Records from a data source

--------------------------------

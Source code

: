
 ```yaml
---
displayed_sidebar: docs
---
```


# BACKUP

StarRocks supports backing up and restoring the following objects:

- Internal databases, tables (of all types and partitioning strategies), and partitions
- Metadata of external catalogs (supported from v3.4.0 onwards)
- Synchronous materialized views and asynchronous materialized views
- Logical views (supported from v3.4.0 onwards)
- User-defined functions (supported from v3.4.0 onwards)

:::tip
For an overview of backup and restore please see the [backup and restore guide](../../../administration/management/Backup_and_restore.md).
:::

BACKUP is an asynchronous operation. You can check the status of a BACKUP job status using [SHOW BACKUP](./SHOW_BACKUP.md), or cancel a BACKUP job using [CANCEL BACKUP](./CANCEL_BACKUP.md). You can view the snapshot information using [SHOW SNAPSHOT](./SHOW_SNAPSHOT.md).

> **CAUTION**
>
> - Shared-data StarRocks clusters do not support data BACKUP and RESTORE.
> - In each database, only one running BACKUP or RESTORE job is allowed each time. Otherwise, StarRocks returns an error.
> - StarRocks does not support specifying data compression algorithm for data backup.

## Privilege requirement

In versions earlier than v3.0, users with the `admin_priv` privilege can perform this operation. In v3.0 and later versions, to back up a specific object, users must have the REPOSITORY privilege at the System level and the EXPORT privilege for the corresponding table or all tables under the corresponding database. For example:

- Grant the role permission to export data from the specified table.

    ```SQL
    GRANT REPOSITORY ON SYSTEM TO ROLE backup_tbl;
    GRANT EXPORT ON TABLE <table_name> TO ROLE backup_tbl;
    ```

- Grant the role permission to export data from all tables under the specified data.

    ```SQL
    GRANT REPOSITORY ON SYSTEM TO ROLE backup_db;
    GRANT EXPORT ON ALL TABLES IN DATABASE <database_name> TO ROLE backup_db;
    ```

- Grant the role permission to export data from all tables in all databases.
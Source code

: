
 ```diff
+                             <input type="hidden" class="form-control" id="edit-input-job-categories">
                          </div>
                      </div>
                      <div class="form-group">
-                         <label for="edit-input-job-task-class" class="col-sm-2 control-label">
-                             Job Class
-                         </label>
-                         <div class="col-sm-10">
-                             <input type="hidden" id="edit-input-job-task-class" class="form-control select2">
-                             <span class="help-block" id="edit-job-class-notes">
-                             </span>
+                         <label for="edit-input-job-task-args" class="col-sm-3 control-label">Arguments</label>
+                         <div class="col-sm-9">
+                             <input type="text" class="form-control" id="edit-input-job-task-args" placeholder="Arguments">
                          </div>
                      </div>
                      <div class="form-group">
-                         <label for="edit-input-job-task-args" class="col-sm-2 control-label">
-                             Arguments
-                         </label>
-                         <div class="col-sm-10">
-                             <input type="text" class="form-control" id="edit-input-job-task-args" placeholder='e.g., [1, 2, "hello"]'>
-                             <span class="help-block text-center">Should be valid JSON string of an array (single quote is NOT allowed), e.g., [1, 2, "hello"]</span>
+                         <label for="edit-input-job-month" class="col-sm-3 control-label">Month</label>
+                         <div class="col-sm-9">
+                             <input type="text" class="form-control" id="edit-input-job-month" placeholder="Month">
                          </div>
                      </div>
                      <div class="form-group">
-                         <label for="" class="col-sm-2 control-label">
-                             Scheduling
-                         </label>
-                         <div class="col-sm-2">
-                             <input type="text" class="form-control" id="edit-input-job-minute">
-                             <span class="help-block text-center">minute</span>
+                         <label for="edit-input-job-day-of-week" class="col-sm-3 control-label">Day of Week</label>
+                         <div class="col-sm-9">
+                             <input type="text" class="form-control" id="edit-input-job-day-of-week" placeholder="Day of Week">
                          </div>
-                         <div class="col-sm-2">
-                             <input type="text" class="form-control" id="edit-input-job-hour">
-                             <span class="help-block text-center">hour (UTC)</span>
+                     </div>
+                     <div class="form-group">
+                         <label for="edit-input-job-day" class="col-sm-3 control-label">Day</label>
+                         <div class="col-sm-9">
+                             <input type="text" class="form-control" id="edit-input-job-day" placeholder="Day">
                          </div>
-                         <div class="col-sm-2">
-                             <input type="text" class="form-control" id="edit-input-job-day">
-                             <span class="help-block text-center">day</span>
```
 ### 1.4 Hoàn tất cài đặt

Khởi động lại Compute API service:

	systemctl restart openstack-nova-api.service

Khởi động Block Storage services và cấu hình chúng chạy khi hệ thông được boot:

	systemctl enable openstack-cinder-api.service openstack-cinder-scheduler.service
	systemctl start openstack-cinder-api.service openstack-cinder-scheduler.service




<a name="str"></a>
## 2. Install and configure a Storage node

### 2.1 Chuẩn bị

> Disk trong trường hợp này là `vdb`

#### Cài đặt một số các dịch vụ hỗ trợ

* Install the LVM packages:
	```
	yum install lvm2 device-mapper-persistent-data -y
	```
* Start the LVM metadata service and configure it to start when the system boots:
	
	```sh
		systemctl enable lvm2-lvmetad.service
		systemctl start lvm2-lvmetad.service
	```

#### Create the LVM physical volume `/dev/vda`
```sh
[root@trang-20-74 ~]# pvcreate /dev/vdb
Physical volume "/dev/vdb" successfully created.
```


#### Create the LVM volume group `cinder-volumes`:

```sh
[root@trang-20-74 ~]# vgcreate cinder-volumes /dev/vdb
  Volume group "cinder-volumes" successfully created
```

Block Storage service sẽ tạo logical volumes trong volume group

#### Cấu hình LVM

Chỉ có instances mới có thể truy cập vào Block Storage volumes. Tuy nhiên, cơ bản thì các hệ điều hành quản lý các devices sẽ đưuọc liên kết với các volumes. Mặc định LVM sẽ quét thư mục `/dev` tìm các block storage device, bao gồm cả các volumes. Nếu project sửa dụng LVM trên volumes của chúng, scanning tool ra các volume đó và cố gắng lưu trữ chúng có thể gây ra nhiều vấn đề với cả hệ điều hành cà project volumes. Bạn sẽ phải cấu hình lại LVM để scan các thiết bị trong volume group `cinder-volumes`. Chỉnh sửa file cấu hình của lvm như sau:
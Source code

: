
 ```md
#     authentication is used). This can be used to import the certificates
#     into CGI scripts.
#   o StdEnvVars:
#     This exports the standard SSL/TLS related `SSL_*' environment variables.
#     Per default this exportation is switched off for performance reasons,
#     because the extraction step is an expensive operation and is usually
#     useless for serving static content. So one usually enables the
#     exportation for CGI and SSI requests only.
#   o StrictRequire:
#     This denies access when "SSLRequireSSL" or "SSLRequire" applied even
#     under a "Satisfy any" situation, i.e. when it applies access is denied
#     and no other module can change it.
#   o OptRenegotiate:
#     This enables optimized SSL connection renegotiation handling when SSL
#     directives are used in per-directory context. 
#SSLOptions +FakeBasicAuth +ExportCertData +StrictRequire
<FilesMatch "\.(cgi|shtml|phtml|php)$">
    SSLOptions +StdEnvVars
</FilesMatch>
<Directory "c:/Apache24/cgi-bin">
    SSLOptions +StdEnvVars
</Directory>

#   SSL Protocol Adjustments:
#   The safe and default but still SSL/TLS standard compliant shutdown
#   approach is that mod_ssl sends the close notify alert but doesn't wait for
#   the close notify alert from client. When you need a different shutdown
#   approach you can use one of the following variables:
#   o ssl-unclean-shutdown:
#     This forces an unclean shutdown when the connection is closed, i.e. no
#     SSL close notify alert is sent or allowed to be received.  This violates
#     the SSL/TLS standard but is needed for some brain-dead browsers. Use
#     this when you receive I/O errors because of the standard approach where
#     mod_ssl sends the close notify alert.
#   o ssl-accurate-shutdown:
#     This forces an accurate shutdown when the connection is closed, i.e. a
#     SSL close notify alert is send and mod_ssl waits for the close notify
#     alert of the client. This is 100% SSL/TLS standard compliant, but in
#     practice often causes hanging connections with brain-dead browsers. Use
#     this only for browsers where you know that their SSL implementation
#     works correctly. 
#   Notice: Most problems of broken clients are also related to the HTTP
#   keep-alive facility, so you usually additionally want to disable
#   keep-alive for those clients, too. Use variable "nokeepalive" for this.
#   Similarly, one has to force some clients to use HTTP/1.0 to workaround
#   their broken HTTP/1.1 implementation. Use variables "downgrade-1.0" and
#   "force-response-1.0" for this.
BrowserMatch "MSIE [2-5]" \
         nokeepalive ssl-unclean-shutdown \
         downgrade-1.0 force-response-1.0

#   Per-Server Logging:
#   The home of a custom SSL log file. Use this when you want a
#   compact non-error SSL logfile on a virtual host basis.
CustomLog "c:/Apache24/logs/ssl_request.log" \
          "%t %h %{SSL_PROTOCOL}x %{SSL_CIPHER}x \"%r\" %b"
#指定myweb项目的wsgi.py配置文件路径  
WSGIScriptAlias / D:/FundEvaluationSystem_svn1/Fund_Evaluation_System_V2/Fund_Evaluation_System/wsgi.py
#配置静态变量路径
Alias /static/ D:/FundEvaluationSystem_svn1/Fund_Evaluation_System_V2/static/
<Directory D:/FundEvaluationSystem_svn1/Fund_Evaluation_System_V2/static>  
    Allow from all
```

--------------------------------

-- Task directions --
Lines containing the word "trong" are to be pulled from the records and copied.

-- Result --
> Disk trong trường hợp này là `vdb`
Block Storage service sẽ tạo logical volumes trong volume group
Chỉ có instances mới có thể truy cập vào Block Storage volumes. Tuy nhiên, cơ bản thì các hệ điều hành quản lý các devices sẽ đưuọc liên kết với các volumes. Mặc định LVM sẽ quét thư mục `/dev` tìm các block storage device, bao gồm cả các volumes. Nếu project sửa dụng LVM trên volumes của chúng, scanning tool ra các volume đó và cố gắng lưu trữ chúng có thể gây ra nhiều vấn đề với cả hệ điều hành cà project volumes. Bạn sẽ phải cấu hình lại LVM để scan các thiết bị trong volume group `cinder-volumes`. Chỉnh sửa file cấu hình của lvm như sau:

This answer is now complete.